- [What you are asked to do]:
Below are the entries. Transcribe exactly the lines from the one with "春节过年回家，同行的一个朋友" through the one with "1. 4AT 变速箱需要高转速才能达到 120km/h。", ends included, and leave out all others.

Record excerpts section start

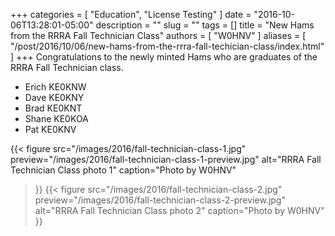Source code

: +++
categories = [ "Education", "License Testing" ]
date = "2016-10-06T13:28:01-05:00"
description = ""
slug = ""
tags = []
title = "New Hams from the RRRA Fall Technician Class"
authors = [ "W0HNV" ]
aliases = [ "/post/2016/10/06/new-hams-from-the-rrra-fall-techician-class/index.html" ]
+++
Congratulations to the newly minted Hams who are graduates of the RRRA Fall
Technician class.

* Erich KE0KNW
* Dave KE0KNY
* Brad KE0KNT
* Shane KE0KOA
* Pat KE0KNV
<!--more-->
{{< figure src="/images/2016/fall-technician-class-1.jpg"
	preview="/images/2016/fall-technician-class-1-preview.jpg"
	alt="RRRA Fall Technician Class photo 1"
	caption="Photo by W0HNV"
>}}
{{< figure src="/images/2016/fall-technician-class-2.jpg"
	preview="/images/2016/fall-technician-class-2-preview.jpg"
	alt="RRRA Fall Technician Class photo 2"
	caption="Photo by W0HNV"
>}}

Record excerpts section end
Record excerpts section start

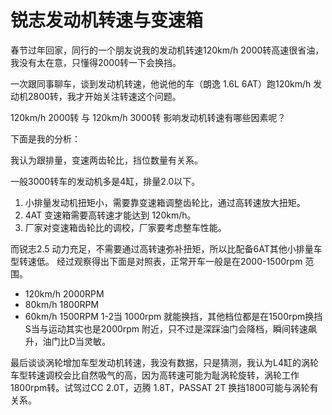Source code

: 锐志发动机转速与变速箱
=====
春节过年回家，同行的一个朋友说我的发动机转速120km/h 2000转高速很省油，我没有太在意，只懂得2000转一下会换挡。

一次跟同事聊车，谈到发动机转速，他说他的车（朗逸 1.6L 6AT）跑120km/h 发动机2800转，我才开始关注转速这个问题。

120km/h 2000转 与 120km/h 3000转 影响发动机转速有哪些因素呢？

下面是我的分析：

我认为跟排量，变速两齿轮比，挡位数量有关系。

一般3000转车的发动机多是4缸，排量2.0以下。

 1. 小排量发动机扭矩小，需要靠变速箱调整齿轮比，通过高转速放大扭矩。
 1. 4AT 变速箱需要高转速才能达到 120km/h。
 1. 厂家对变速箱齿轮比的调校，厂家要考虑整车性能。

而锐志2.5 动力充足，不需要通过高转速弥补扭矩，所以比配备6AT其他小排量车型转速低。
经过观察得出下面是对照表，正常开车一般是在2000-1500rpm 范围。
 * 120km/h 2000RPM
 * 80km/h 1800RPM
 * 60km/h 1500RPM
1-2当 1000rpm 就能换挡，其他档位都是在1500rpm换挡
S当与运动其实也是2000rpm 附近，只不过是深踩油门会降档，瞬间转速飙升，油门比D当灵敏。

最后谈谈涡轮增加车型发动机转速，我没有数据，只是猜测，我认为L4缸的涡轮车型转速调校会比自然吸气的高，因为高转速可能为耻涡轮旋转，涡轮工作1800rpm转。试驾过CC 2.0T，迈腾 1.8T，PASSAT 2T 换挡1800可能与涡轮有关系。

Record excerpts section end

- [Answer to this exercise]:
春节过年回家，同行的一个朋友说我的发动机转速120km/h 2000转高速很省油，我没有太在意，只懂得2000转一下会换挡。

一次跟同事聊车，谈到发动机转速，他说他的车（朗逸 1.6L 6AT）跑120km/h 发动机2800转，我才开始关注转速这个问题。

120km/h 2000转 与 120km/h 3000转 影响发动机转速有哪些因素呢？

下面是我的分析：

我认为跟排量，变速两齿轮比，挡位数量有关系。

一般3000转车的发动机多是4缸，排量2.0以下。

 1. 小排量发动机扭矩小，需要靠变速箱调整齿轮比，通过高转速放大扭矩。
 1. 4AT 变速箱需要高转速才能达到 120km/h。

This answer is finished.